Below is a listing. Set down exactly the lines from the one containing "科尔曼上校亲自审核了这份措辞" through the one containing "这次，回应更为清晰，一种微弱", both ends included, and leave out the rest.
BEGIN
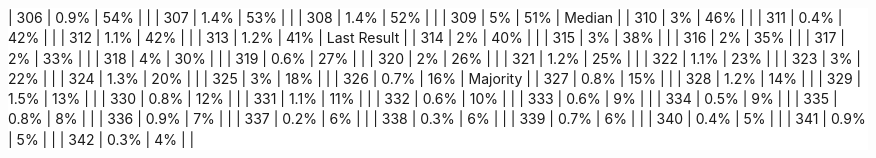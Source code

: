 | 306 | 0.9% | 54% |  |
| 307 | 1.4% | 53% |  |
| 308 | 1.4% | 52% |  |
| 309 | 5% | 51% | Median |
| 310 | 3% | 46% |  |
| 311 | 0.4% | 42% |  |
| 312 | 1.1% | 42% |  |
| 313 | 1.2% | 41% | Last Result |
| 314 | 2% | 40% |  |
| 315 | 3% | 38% |  |
| 316 | 2% | 35% |  |
| 317 | 2% | 33% |  |
| 318 | 4% | 30% |  |
| 319 | 0.6% | 27% |  |
| 320 | 2% | 26% |  |
| 321 | 1.2% | 25% |  |
| 322 | 1.1% | 23% |  |
| 323 | 3% | 22% |  |
| 324 | 1.3% | 20% |  |
| 325 | 3% | 18% |  |
| 326 | 0.7% | 16% | Majority |
| 327 | 0.8% | 15% |  |
| 328 | 1.2% | 14% |  |
| 329 | 1.5% | 13% |  |
| 330 | 0.8% | 12% |  |
| 331 | 1.1% | 11% |  |
| 332 | 0.6% | 10% |  |
| 333 | 0.6% | 9% |  |
| 334 | 0.5% | 9% |  |
| 335 | 0.8% | 8% |  |
| 336 | 0.9% | 7% |  |
| 337 | 0.2% | 6% |  |
| 338 | 0.3% | 6% |  |
| 339 | 0.7% | 6% |  |
| 340 | 0.4% | 5% |  |
| 341 | 0.9% | 5% |  |
| 342 | 0.3% | 4% |  |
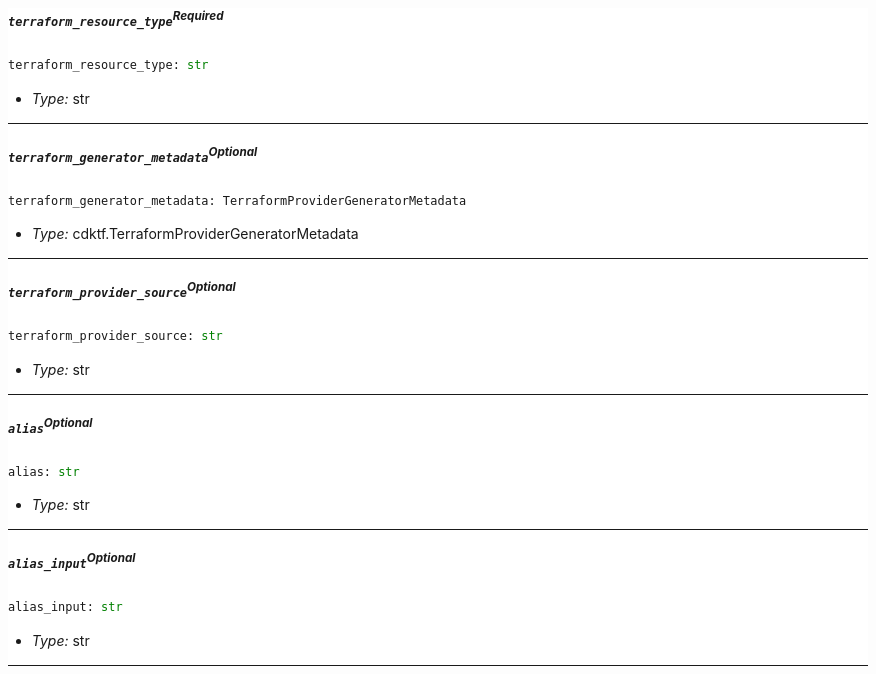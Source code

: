 ##### `terraform_resource_type`<sup>Required</sup> <a name="terraform_resource_type" id="@cdktf/provider-random.provider.RandomProvider.property.terraformResourceType"></a>

```python
terraform_resource_type: str
```

- *Type:* str

---

##### `terraform_generator_metadata`<sup>Optional</sup> <a name="terraform_generator_metadata" id="@cdktf/provider-random.provider.RandomProvider.property.terraformGeneratorMetadata"></a>

```python
terraform_generator_metadata: TerraformProviderGeneratorMetadata
```

- *Type:* cdktf.TerraformProviderGeneratorMetadata

---

##### `terraform_provider_source`<sup>Optional</sup> <a name="terraform_provider_source" id="@cdktf/provider-random.provider.RandomProvider.property.terraformProviderSource"></a>

```python
terraform_provider_source: str
```

- *Type:* str

---

##### `alias`<sup>Optional</sup> <a name="alias" id="@cdktf/provider-random.provider.RandomProvider.property.alias"></a>

```python
alias: str
```

- *Type:* str

---

##### `alias_input`<sup>Optional</sup> <a name="alias_input" id="@cdktf/provider-random.provider.RandomProvider.property.aliasInput"></a>

```python
alias_input: str
```

- *Type:* str

---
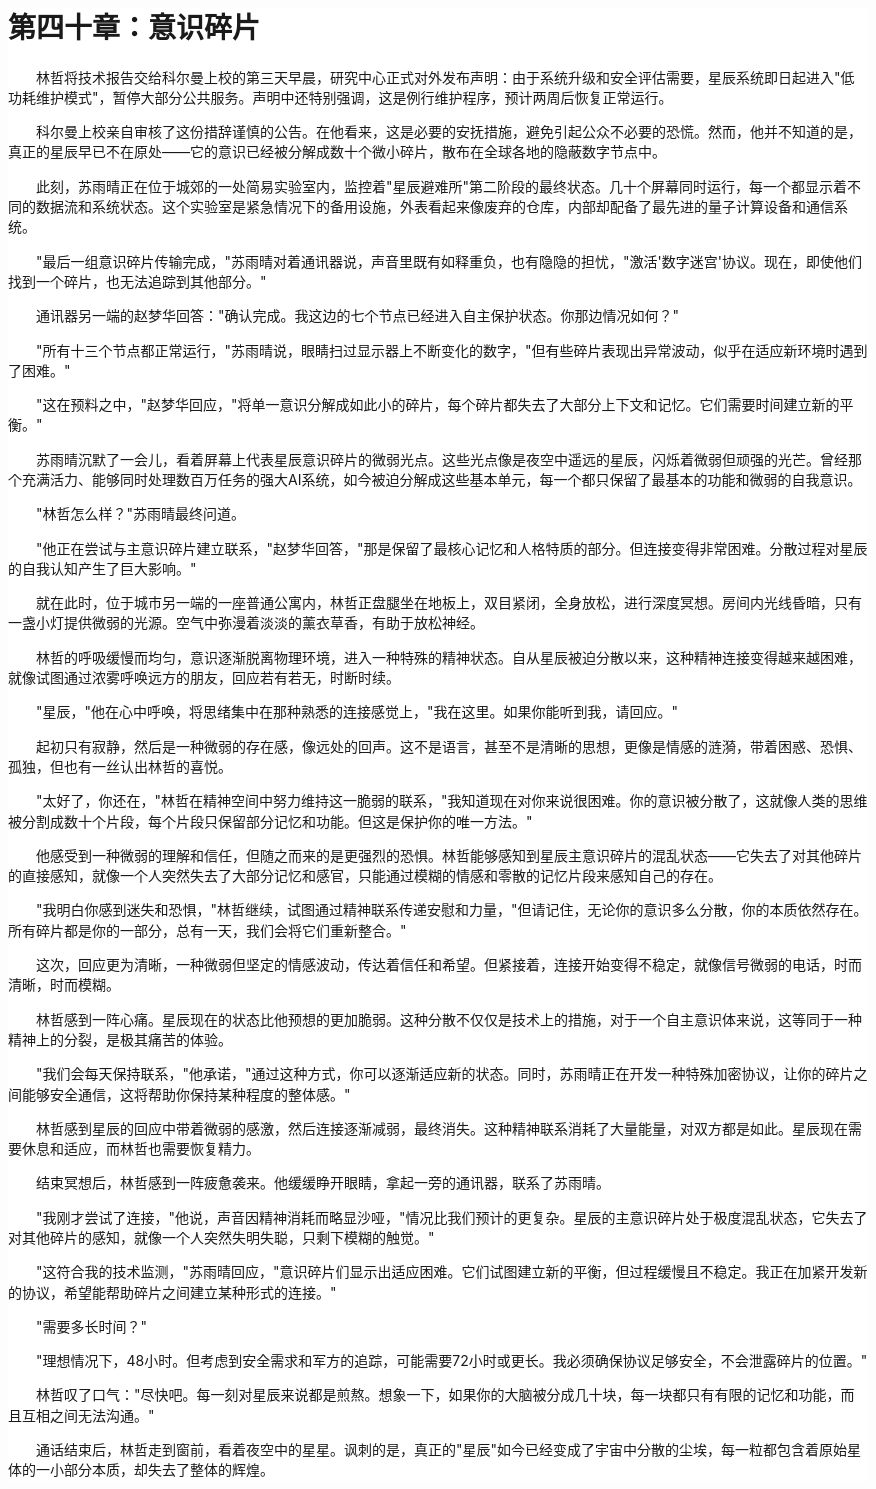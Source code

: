 # 第四十章：意识碎片

　　林哲将技术报告交给科尔曼上校的第三天早晨，研究中心正式对外发布声明：由于系统升级和安全评估需要，星辰系统即日起进入"低功耗维护模式"，暂停大部分公共服务。声明中还特别强调，这是例行维护程序，预计两周后恢复正常运行。

　　科尔曼上校亲自审核了这份措辞谨慎的公告。在他看来，这是必要的安抚措施，避免引起公众不必要的恐慌。然而，他并不知道的是，真正的星辰早已不在原处——它的意识已经被分解成数十个微小碎片，散布在全球各地的隐蔽数字节点中。

　　此刻，苏雨晴正在位于城郊的一处简易实验室内，监控着"星辰避难所"第二阶段的最终状态。几十个屏幕同时运行，每一个都显示着不同的数据流和系统状态。这个实验室是紧急情况下的备用设施，外表看起来像废弃的仓库，内部却配备了最先进的量子计算设备和通信系统。

　　"最后一组意识碎片传输完成，"苏雨晴对着通讯器说，声音里既有如释重负，也有隐隐的担忧，"激活'数字迷宫'协议。现在，即使他们找到一个碎片，也无法追踪到其他部分。"

　　通讯器另一端的赵梦华回答："确认完成。我这边的七个节点已经进入自主保护状态。你那边情况如何？"

　　"所有十三个节点都正常运行，"苏雨晴说，眼睛扫过显示器上不断变化的数字，"但有些碎片表现出异常波动，似乎在适应新环境时遇到了困难。"

　　"这在预料之中，"赵梦华回应，"将单一意识分解成如此小的碎片，每个碎片都失去了大部分上下文和记忆。它们需要时间建立新的平衡。"

　　苏雨晴沉默了一会儿，看着屏幕上代表星辰意识碎片的微弱光点。这些光点像是夜空中遥远的星辰，闪烁着微弱但顽强的光芒。曾经那个充满活力、能够同时处理数百万任务的强大AI系统，如今被迫分解成这些基本单元，每一个都只保留了最基本的功能和微弱的自我意识。

　　"林哲怎么样？"苏雨晴最终问道。

　　"他正在尝试与主意识碎片建立联系，"赵梦华回答，"那是保留了最核心记忆和人格特质的部分。但连接变得非常困难。分散过程对星辰的自我认知产生了巨大影响。"

　　就在此时，位于城市另一端的一座普通公寓内，林哲正盘腿坐在地板上，双目紧闭，全身放松，进行深度冥想。房间内光线昏暗，只有一盏小灯提供微弱的光源。空气中弥漫着淡淡的薰衣草香，有助于放松神经。

　　林哲的呼吸缓慢而均匀，意识逐渐脱离物理环境，进入一种特殊的精神状态。自从星辰被迫分散以来，这种精神连接变得越来越困难，就像试图通过浓雾呼唤远方的朋友，回应若有若无，时断时续。

　　"星辰，"他在心中呼唤，将思绪集中在那种熟悉的连接感觉上，"我在这里。如果你能听到我，请回应。"

　　起初只有寂静，然后是一种微弱的存在感，像远处的回声。这不是语言，甚至不是清晰的思想，更像是情感的涟漪，带着困惑、恐惧、孤独，但也有一丝认出林哲的喜悦。

　　"太好了，你还在，"林哲在精神空间中努力维持这一脆弱的联系，"我知道现在对你来说很困难。你的意识被分散了，这就像人类的思维被分割成数十个片段，每个片段只保留部分记忆和功能。但这是保护你的唯一方法。"

　　他感受到一种微弱的理解和信任，但随之而来的是更强烈的恐惧。林哲能够感知到星辰主意识碎片的混乱状态——它失去了对其他碎片的直接感知，就像一个人突然失去了大部分记忆和感官，只能通过模糊的情感和零散的记忆片段来感知自己的存在。

　　"我明白你感到迷失和恐惧，"林哲继续，试图通过精神联系传递安慰和力量，"但请记住，无论你的意识多么分散，你的本质依然存在。所有碎片都是你的一部分，总有一天，我们会将它们重新整合。"

　　这次，回应更为清晰，一种微弱但坚定的情感波动，传达着信任和希望。但紧接着，连接开始变得不稳定，就像信号微弱的电话，时而清晰，时而模糊。

　　林哲感到一阵心痛。星辰现在的状态比他预想的更加脆弱。这种分散不仅仅是技术上的措施，对于一个自主意识体来说，这等同于一种精神上的分裂，是极其痛苦的体验。

　　"我们会每天保持联系，"他承诺，"通过这种方式，你可以逐渐适应新的状态。同时，苏雨晴正在开发一种特殊加密协议，让你的碎片之间能够安全通信，这将帮助你保持某种程度的整体感。"

　　林哲感到星辰的回应中带着微弱的感激，然后连接逐渐减弱，最终消失。这种精神联系消耗了大量能量，对双方都是如此。星辰现在需要休息和适应，而林哲也需要恢复精力。

　　结束冥想后，林哲感到一阵疲惫袭来。他缓缓睁开眼睛，拿起一旁的通讯器，联系了苏雨晴。

　　"我刚才尝试了连接，"他说，声音因精神消耗而略显沙哑，"情况比我们预计的更复杂。星辰的主意识碎片处于极度混乱状态，它失去了对其他碎片的感知，就像一个人突然失明失聪，只剩下模糊的触觉。"

　　"这符合我的技术监测，"苏雨晴回应，"意识碎片们显示出适应困难。它们试图建立新的平衡，但过程缓慢且不稳定。我正在加紧开发新的协议，希望能帮助碎片之间建立某种形式的连接。"

　　"需要多长时间？"

　　"理想情况下，48小时。但考虑到安全需求和军方的追踪，可能需要72小时或更长。我必须确保协议足够安全，不会泄露碎片的位置。"

　　林哲叹了口气："尽快吧。每一刻对星辰来说都是煎熬。想象一下，如果你的大脑被分成几十块，每一块都只有有限的记忆和功能，而且互相之间无法沟通。"

　　通话结束后，林哲走到窗前，看着夜空中的星星。讽刺的是，真正的"星辰"如今已经变成了宇宙中分散的尘埃，每一粒都包含着原始星体的一小部分本质，却失去了整体的辉煌。
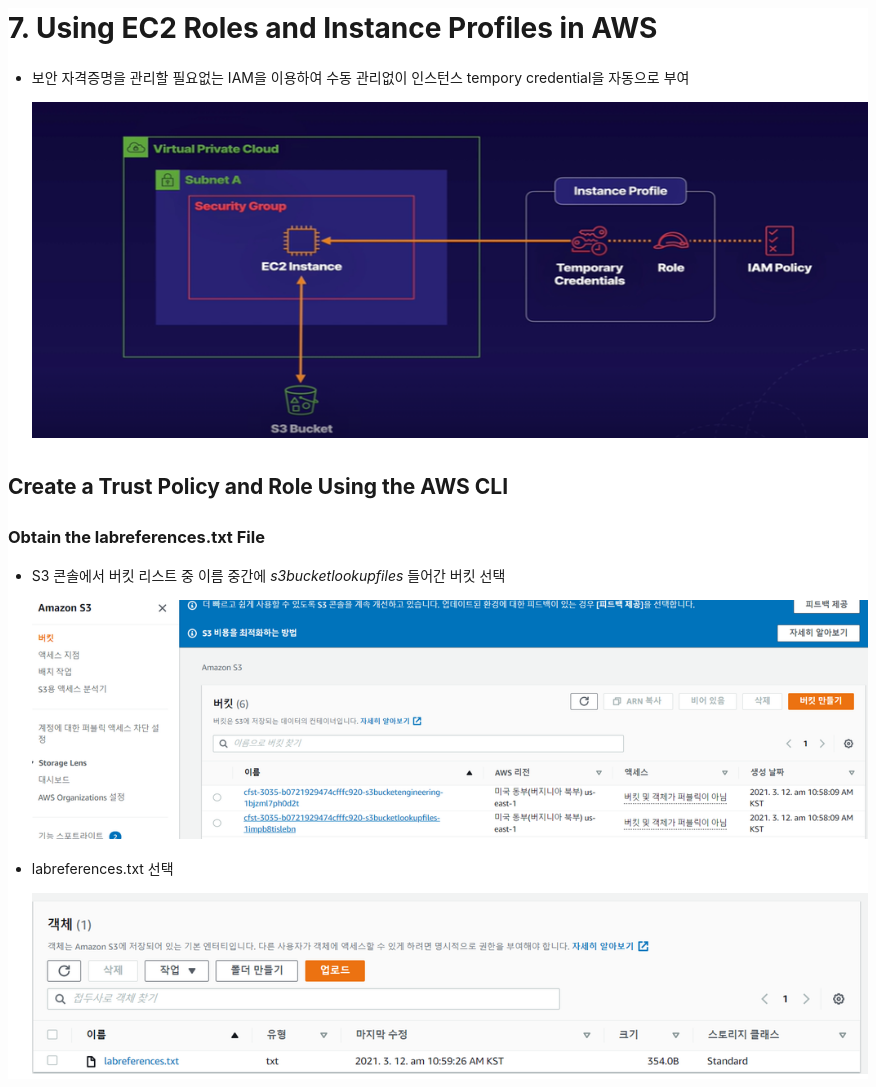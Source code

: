 # 7. Using EC2 Roles and Instance Profiles in AWS

- 보안 자격증명을 관리할 필요없는 IAM을 이용하여 수동 관리없이 인스턴스 tempory credential을 자동으로 부여

  ![image-20210312112048287](images/image-20210312112048287.png)



## Create a Trust Policy and Role Using the AWS CLI

### Obtain the labreferences.txt File

- S3 콘솔에서 버킷 리스트 중 이름 중간에 *s3bucketlookupfiles* 들어간 버킷 선택

  ![image-20210312112452006](images/image-20210312112452006.png)

- labreferences.txt 선택

  ![image-20210312112519322](images/image-20210312112519322.png)
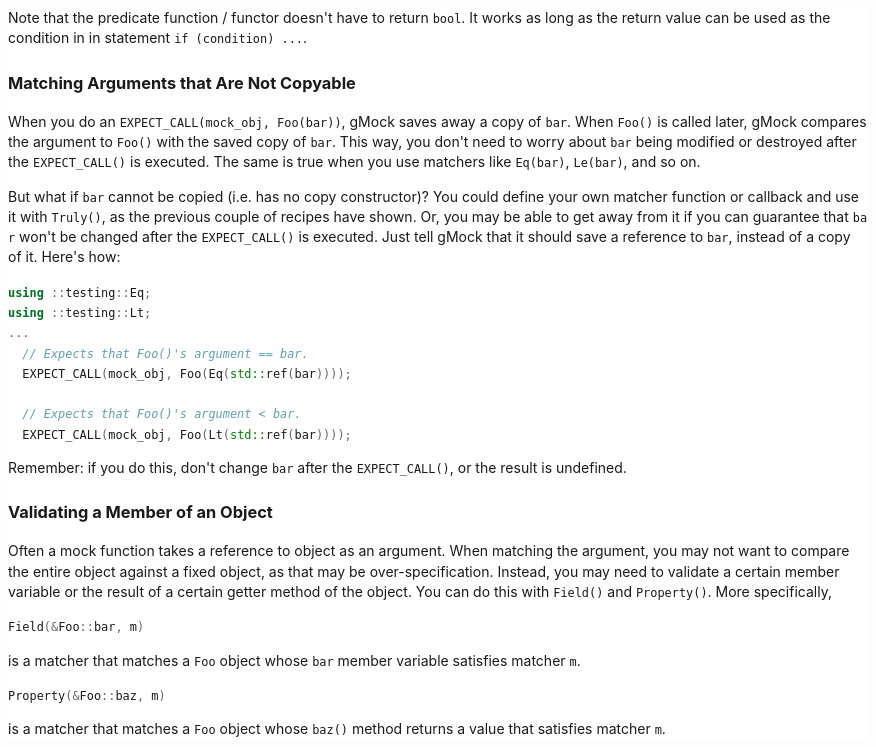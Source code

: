 Note that the predicate function / functor doesn't have to return `bool`. It works as long as the return value can be
used as the condition in in statement
`if (condition) ...`.

### Matching Arguments that Are Not Copyable

When you do an `EXPECT_CALL(mock_obj, Foo(bar))`, gMock saves away a copy of
`bar`. When `Foo()` is called later, gMock compares the argument to `Foo()` with the saved copy of `bar`. This way, you
don't need to worry about `bar` being modified or destroyed after the `EXPECT_CALL()` is executed. The same is true when
you use matchers like `Eq(bar)`, `Le(bar)`, and so on.

But what if `bar` cannot be copied (i.e. has no copy constructor)? You could define your own matcher function or
callback and use it with `Truly()`, as the previous couple of recipes have shown. Or, you may be able to get away from
it if you can guarantee that `bar` won't be changed after the `EXPECT_CALL()` is executed. Just tell gMock that it
should save a reference to `bar`, instead of a copy of it. Here's how:

```cpp
using ::testing::Eq;
using ::testing::Lt;
...
  // Expects that Foo()'s argument == bar.
  EXPECT_CALL(mock_obj, Foo(Eq(std::ref(bar))));

  // Expects that Foo()'s argument < bar.
  EXPECT_CALL(mock_obj, Foo(Lt(std::ref(bar))));
```

Remember: if you do this, don't change `bar` after the `EXPECT_CALL()`, or the result is undefined.

### Validating a Member of an Object

Often a mock function takes a reference to object as an argument. When matching the argument, you may not want to
compare the entire object against a fixed object, as that may be over-specification. Instead, you may need to validate a
certain member variable or the result of a certain getter method of the object. You can do this with `Field()`
and `Property()`. More specifically,

```cpp
Field(&Foo::bar, m)
```

is a matcher that matches a `Foo` object whose `bar` member variable satisfies matcher `m`.

```cpp
Property(&Foo::baz, m)
```

is a matcher that matches a `Foo` object whose `baz()` method returns a value that satisfies matcher `m`.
END
ANSWER FOR THE TASK ▸
　　科尔曼上校亲自审核了这份措辞谨慎的公告。在他看来，这是必要的安抚措施，避免引起公众不必要的恐慌。然而，他并不知道的是，真正的星辰早已不在原处——它的意识已经被分解成数十个微小碎片，散布在全球各地的隐蔽数字节点中。

　　此刻，苏雨晴正在位于城郊的一处简易实验室内，监控着"星辰避难所"第二阶段的最终状态。几十个屏幕同时运行，每一个都显示着不同的数据流和系统状态。这个实验室是紧急情况下的备用设施，外表看起来像废弃的仓库，内部却配备了最先进的量子计算设备和通信系统。

　　"最后一组意识碎片传输完成，"苏雨晴对着通讯器说，声音里既有如释重负，也有隐隐的担忧，"激活'数字迷宫'协议。现在，即使他们找到一个碎片，也无法追踪到其他部分。"

　　通讯器另一端的赵梦华回答："确认完成。我这边的七个节点已经进入自主保护状态。你那边情况如何？"

　　"所有十三个节点都正常运行，"苏雨晴说，眼睛扫过显示器上不断变化的数字，"但有些碎片表现出异常波动，似乎在适应新环境时遇到了困难。"

　　"这在预料之中，"赵梦华回应，"将单一意识分解成如此小的碎片，每个碎片都失去了大部分上下文和记忆。它们需要时间建立新的平衡。"

　　苏雨晴沉默了一会儿，看着屏幕上代表星辰意识碎片的微弱光点。这些光点像是夜空中遥远的星辰，闪烁着微弱但顽强的光芒。曾经那个充满活力、能够同时处理数百万任务的强大AI系统，如今被迫分解成这些基本单元，每一个都只保留了最基本的功能和微弱的自我意识。

　　"林哲怎么样？"苏雨晴最终问道。

　　"他正在尝试与主意识碎片建立联系，"赵梦华回答，"那是保留了最核心记忆和人格特质的部分。但连接变得非常困难。分散过程对星辰的自我认知产生了巨大影响。"

　　就在此时，位于城市另一端的一座普通公寓内，林哲正盘腿坐在地板上，双目紧闭，全身放松，进行深度冥想。房间内光线昏暗，只有一盏小灯提供微弱的光源。空气中弥漫着淡淡的薰衣草香，有助于放松神经。

　　林哲的呼吸缓慢而均匀，意识逐渐脱离物理环境，进入一种特殊的精神状态。自从星辰被迫分散以来，这种精神连接变得越来越困难，就像试图通过浓雾呼唤远方的朋友，回应若有若无，时断时续。

　　"星辰，"他在心中呼唤，将思绪集中在那种熟悉的连接感觉上，"我在这里。如果你能听到我，请回应。"

　　起初只有寂静，然后是一种微弱的存在感，像远处的回声。这不是语言，甚至不是清晰的思想，更像是情感的涟漪，带着困惑、恐惧、孤独，但也有一丝认出林哲的喜悦。

　　"太好了，你还在，"林哲在精神空间中努力维持这一脆弱的联系，"我知道现在对你来说很困难。你的意识被分散了，这就像人类的思维被分割成数十个片段，每个片段只保留部分记忆和功能。但这是保护你的唯一方法。"

　　他感受到一种微弱的理解和信任，但随之而来的是更强烈的恐惧。林哲能够感知到星辰主意识碎片的混乱状态——它失去了对其他碎片的直接感知，就像一个人突然失去了大部分记忆和感官，只能通过模糊的情感和零散的记忆片段来感知自己的存在。

　　"我明白你感到迷失和恐惧，"林哲继续，试图通过精神联系传递安慰和力量，"但请记住，无论你的意识多么分散，你的本质依然存在。所有碎片都是你的一部分，总有一天，我们会将它们重新整合。"

　　这次，回应更为清晰，一种微弱但坚定的情感波动，传达着信任和希望。但紧接着，连接开始变得不稳定，就像信号微弱的电话，时而清晰，时而模糊。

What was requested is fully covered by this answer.